FtsZ filamenting temperature-sensitive mutant Z; protein that is
important in cell division (binary fission), assembles a ring at
the future septum site, prokaryotic homologue to the protein
tubulin (main component of microtubules) in eukaryotes.
G1 cell prepares to divide; may accumulate molecular changes
(e.g. produce more proteins) that cause it to advance through
the rest of the cycle. Once finished, cells reach a restriction
point and are committed to a pathway that leads to cell
division. Past this point, cells advance to the S phase.
S synthesis phase in which the chromosomes are replicated,
chromosomes are now chromatids (or monad), joined to each
other at the centromere region (bound to kinetochore proteins),
to form a pair of sister chromatids (or dyad).
G2 cell accumulates the materials necessary for nuclear and cell
division, preventing cells with damaged DNA from undergoing
mitosis, checked at checkpoint G2/M, with the acting
mechanisms during the checkpoint converging on the inhibition
of the mitotic complex CDK1-cyclin B.
MTOCs microtubule-organizing centres, structures found in eukaryotic
cells from which microtubules grow. In animal cells, the spindle
apparatus is formed from two MTOCs called centrosomes
(each located at a spindle pole, each containing two right-
angles centrioles). Types of microtubules in spindle apparatus:
1. Astral microtubules
Emanate outward from the centrosome toward the plasma
membrane, important for the positioning of the spindle
apparatus within the cell.
, 2. Polar microtubules
Project toward the chromosomes. Polar microtubules that
overlap with each other play a role in the separation of the
two poles (push the poles away from each other)
3. Kinetochore microtubules
Attach to the kinetochores, protein complexes bound to the
centromeres of chromosomes, pull the chromosomes in.
MITOSIS
Prophase nuclear membrane begins to dissociate into small vesicles and
the nucleus becomes less visible, chromatics are condensed into
compact structures, two centrosomes move apart, spindle
apparatus begins to form.
Prometaphase centrosomes move to opposite ends of the cell, establish
two spindle poles, nuclear membrane is completely
fragmented into vesicles, allowing the spindle fibres to
interact with sister chromatids, kinetochore microtubules
connect to kinetochore proteins, if not: the microtubule
depolymerizes and retracts to the centrosomes, by the
end of this phase the spindle apparatus is fully formed.
Metaphase sister chromatids pairs align themselves along the
metaphase plate, at this point, each pair of chromatids is
attached to both poles by kinetochore microtubules.
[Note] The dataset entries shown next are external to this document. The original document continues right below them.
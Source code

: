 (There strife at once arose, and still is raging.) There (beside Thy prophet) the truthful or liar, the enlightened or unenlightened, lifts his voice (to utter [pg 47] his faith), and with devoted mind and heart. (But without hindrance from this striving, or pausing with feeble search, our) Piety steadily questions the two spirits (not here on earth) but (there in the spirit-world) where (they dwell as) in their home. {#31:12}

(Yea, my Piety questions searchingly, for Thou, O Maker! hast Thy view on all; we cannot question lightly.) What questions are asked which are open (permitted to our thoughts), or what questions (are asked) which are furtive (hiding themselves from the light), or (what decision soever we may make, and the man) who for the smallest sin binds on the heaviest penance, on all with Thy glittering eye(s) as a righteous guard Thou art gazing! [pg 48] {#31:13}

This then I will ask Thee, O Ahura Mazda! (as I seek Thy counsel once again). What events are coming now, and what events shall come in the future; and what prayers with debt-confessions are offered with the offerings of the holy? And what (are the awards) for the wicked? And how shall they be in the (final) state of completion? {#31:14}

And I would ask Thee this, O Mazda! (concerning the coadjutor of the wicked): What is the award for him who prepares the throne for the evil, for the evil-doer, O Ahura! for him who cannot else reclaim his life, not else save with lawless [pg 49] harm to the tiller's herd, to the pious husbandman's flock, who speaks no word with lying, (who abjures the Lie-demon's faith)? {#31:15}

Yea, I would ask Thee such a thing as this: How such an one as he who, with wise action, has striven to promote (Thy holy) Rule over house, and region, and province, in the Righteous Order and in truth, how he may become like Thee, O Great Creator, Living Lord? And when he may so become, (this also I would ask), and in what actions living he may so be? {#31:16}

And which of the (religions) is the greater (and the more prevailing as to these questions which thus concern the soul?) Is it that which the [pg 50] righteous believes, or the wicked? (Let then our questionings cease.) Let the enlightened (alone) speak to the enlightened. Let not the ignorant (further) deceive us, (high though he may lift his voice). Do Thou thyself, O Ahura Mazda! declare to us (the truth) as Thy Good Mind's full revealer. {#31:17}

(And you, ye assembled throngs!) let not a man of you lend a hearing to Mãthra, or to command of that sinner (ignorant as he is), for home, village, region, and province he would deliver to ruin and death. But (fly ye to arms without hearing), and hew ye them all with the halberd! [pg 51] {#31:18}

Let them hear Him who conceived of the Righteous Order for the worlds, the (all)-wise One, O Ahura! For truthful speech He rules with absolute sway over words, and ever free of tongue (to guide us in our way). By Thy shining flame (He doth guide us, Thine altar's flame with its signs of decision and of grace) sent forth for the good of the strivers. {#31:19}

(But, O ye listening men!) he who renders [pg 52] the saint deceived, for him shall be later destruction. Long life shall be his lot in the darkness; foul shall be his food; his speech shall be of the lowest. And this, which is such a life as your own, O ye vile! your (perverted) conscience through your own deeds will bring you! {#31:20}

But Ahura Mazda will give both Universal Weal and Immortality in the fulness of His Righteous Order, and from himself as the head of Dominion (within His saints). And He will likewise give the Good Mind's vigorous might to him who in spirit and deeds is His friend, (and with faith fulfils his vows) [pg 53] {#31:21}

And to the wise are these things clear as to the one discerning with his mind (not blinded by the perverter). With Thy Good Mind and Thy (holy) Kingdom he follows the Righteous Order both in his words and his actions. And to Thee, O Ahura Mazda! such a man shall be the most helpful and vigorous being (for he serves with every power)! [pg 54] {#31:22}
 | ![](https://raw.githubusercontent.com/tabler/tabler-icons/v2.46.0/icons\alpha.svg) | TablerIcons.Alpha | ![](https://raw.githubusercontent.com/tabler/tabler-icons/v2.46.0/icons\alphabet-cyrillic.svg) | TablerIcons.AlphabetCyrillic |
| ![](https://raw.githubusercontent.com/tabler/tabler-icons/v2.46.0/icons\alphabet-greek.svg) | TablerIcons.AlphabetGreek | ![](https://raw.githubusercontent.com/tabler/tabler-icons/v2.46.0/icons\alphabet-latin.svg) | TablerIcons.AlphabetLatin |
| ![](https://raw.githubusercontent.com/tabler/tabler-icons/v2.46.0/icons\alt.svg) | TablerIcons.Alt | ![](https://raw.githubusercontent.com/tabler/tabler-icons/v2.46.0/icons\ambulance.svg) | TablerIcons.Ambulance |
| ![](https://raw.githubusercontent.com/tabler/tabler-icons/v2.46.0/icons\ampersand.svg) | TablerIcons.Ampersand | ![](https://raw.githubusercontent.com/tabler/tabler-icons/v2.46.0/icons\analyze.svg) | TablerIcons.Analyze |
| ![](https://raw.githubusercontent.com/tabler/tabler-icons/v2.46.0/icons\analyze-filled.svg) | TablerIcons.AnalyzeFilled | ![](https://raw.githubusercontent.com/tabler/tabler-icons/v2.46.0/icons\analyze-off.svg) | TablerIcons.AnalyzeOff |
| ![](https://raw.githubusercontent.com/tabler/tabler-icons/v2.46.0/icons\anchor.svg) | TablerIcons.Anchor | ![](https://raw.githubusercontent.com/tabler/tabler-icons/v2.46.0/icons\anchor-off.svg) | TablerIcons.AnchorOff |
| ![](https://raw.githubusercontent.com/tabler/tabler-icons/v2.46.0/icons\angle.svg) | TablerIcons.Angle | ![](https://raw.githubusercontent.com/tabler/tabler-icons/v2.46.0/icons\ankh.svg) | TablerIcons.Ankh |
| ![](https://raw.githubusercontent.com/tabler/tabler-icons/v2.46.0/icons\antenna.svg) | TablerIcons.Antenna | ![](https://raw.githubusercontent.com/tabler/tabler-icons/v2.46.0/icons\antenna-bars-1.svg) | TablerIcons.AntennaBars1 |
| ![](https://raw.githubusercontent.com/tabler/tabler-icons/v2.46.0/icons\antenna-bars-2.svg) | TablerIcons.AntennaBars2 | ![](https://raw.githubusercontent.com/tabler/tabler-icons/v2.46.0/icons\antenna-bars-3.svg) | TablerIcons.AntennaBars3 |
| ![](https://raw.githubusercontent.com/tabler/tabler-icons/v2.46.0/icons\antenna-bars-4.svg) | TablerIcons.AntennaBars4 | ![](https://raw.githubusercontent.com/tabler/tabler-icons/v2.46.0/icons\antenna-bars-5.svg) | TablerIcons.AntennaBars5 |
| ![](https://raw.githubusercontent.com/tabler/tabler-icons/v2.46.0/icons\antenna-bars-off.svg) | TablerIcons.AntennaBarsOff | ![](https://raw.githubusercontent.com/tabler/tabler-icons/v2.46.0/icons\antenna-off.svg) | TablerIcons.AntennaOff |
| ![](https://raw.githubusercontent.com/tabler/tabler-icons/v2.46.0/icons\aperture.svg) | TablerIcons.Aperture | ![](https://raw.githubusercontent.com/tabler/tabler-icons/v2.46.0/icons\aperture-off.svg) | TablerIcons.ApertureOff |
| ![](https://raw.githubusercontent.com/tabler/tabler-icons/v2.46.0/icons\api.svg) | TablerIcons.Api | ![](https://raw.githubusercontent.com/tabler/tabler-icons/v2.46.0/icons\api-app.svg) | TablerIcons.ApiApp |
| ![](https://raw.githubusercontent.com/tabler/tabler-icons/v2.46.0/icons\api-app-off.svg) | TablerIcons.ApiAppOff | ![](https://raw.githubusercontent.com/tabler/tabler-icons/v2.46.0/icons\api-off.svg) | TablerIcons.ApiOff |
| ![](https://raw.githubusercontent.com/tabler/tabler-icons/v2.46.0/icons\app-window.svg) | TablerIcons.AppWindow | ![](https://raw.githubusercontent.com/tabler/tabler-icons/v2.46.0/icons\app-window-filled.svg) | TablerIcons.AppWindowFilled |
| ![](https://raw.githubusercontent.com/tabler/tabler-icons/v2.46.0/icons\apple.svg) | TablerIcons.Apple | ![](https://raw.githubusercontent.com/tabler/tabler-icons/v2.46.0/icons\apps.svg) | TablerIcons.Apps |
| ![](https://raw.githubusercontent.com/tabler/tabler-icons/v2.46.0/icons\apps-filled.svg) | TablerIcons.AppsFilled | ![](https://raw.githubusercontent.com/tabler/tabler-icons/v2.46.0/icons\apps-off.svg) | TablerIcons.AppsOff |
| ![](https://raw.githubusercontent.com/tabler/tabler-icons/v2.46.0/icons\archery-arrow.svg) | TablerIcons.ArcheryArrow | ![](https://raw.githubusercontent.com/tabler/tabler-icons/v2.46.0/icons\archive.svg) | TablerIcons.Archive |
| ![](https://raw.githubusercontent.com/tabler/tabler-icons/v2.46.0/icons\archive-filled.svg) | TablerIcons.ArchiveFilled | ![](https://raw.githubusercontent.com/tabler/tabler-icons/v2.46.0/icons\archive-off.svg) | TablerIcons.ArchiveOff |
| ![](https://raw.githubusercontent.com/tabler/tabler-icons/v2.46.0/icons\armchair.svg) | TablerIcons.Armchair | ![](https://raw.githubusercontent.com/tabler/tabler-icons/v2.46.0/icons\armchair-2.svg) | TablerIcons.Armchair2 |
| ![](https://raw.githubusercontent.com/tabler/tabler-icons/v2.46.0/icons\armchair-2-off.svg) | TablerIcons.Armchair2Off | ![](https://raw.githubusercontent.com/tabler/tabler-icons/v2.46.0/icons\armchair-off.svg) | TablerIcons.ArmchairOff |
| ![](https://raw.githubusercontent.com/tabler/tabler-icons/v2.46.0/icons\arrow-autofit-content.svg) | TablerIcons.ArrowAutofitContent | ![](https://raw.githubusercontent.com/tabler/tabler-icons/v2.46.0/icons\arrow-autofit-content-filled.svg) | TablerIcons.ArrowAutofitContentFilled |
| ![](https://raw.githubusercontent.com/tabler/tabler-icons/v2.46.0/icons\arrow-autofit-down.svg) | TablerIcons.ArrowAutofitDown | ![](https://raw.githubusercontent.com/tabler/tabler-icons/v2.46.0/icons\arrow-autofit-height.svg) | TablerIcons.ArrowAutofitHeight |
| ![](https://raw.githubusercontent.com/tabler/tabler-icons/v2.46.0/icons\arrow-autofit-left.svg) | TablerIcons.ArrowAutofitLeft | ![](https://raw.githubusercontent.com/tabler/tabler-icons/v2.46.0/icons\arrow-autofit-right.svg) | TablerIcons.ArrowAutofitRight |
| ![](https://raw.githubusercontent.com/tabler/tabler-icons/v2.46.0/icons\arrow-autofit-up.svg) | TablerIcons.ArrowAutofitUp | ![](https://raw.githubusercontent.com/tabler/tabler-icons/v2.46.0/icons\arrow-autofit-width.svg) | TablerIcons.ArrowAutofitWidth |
Anaphase connection that is responsible for holding the pairs of
sister chromatids together is broken, the two poles (in the
cell) move farther apart due to the elongation of polar
microtubules, which slide in opposite directions (done by
motor proteins).
, Telophase chromosomes reach their respective poles and decondense,
nuclear membrane reforms to produce two separate nuclei.
Cytokinesis shortly after anaphase, a contractile ring (myosin motor
proteins, actin filaments) assembles at the cytoplasmic
surface of the plasma membrane, myosin hydrolyses ATP,
which shortens the ring, thereby constricting the plasma
membrane to form a cleavage furrow that ingresses,
continuing until the cell is divided into two daughter cells.
PROPHASE of MEIOSIS I
Leptotene replicated chromosomes begin to condense and become visible
with a light microscope.
Zygotene synapsis, in which homologous chromosomes recognize each
other and begin to align themselves along their entire lengths
(in most species, this involves the formation of a synaptonemal
complex that forms between the homologous chromosomes).
Pachytene homologs are completely aligned, associated chromatids
or bivalents (tetrad) each contain two pairs of sister
chromatids, crossing-over takes place (multiple times)
and a chiasma is formed.
Diplotene synaptonemal complex has largely disappeared, chromatids
within a bivalent pull apart slightly.